- Directed by: Ranjith
- Written by: Ranjith
- Produced by: Valiyaveettil Siraj
- Starring: Mammootty Sreenivasan Siddique Nedumudi Venu Thilakan
- Cinematography: Alagappan N.
- Edited by: L. Bhoominathan
- Music by: Thej Mervin
- Production company: Valiyaveettil Movie International
- Distributed by: S Pictures
- Release date: 16 June 2006;
- Running time: 145 minutes
- Country: India
- Language: Malayalam

= Prajapathi =

2006 Indian film

Prajapathi is a 2006 Malayalam-language action drama film written and directed by Ranjith. It stars Mammootty, Sreenivasan, Siddique, Nedumudi Venu and Thilakan. The music was by Tej Manoj. The film marks Aditi Rao Hydari's feature film debut. The film was shot close to Gopichettipalayam in Tamil Nadu.

== Plot ==
Devarmadom Narayanan is accused of killing his father Ramankutty, for being cruel to his loving mother, at the age of 13 and serves a sentence in a juvenile home. When he returns, he becomes leader of the people of Perumalpuram village. He ensures the village is devoid of all wrongdoers by expelling them. His adversaries are his uncle Muppil Kunjambu Nair and wife Indrani. Kunjambu hated Narayanan for killing his brother, although Kunjambu and his eldest son Giri tried in many ways to kill Narayanan. At one point, Giri almost succeeded in nearly killing Narayanan. Narayanan again did not react. He was on good terms with Kunjambu's daughter and his cousin. Giri tries to sell his land in Perumalpuram to some outsider whose arrival, Narayanan knew, would destroy the harmony of the village. That is when Narayanan decides to react.

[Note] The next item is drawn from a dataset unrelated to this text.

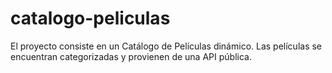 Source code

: # catalogo-peliculas
El proyecto consiste en un Catálogo de Películas dinámico. Las películas se encuentran categorizadas y provienen de una API pública.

It turns out that Kunjambu was the one who actually killed his father for their wealth. Narayanan helps Ali Raghavan, the real son of Kunjambu, to gain his birthright. When Giri finds that he is the stepson of Kunjambu, he kills Kunjambu. The family drives him away from home with the help of Narayanan. The rest of the film is about if and how Giri takes revenge on Narayanan. And Giri is defeated by Narayanan during the fight. But unexpectedly, Giri is killed by Kumaran.

== Cast ==

- Mammootty as Adv. Devarmadom Narayanan
- Siddique as Kaliyarmadom Giri, The main antagonist
- Sreenivasan as Ali Raghavan
- Nedumudi Venu as Muppil Kunjambu Nair
- Thilakan as Vellodi
- Aditi Rao Hydari as Savithri
- Sandhya as Vasanthi
- Sai Kumar as MLA Kuttykrishnan
- Seema as Indrani
- Abu Salim as Kaatti a.k.a. Krishnankutty
- Sadiq as Latheef
- Ajith Kollam as Kunjachan
- Maniyanpilla Raju as Kumaran
- Kanya Bharathi as Devaki
- Bheeman Raghu as SP Ramachandran IPS
- Augustine as Rowther
- Kunchan as Nambiar
- T. P. Madhavan as Appa Swami
- Vijayan Karanthoor as Rajappan
- Jayan Cherthala as Jagathan
- K.V. Manjulan as Sugunan
- Bineesh Kodiyeri as Santhosh
- Anil Murali as Peethambaran
- T.S. Raju as Muppil Ramankutty Nair
- T. G. Ravi as Velappan Mooshari
- Rekha as Subhadra
- Salim Kumar as Power Star Manohar/ Manoharan Kumbalangi
- Daisy Bopanna as Film Actress
- V. K. Sreeraman as Gangadhara Menon
- Madhupal as Vijayan, Film Director
- Baburaj as CI Salim
- Ponnambalam as Vanangamudi
- Rajesh Hebbar as Rajmohan, Assistant Director
- Kalabhavan Rahman as SI Basheer
- Santha Devi
- Aravind Akash as Dance master
- Ambika Mohan as Radhika
- Vijayan Peringode as Nambiar

== Soundtrack ==
The film's soundtrack contains five songs, all composed by Thej Mervin, with lyrics by Gireesh Puthenchery.

| # | Title | Singer(s) |
|---|---|---|
| 1 | "Kuthira" | M. G. Sreekumar |
| 2 | "Madhuram" | K. S. Chitra |
| 3 | "Oru Penkidaavu" | Jassie Gift |
| 4 | "Oru Penkidaavu (D)" | Sayanora Philip, Jassie Gift, Sujatha Mohan, Chorus |
| 5 | "Prajaapathy" | M. G. Sreekumar |

== Reception ==
Rediff.com rated 1.5 out of 5 stars and wrote that "this film is a repeat of his older films; you see bits and pieces of almost all his successful films as a writer first and director later".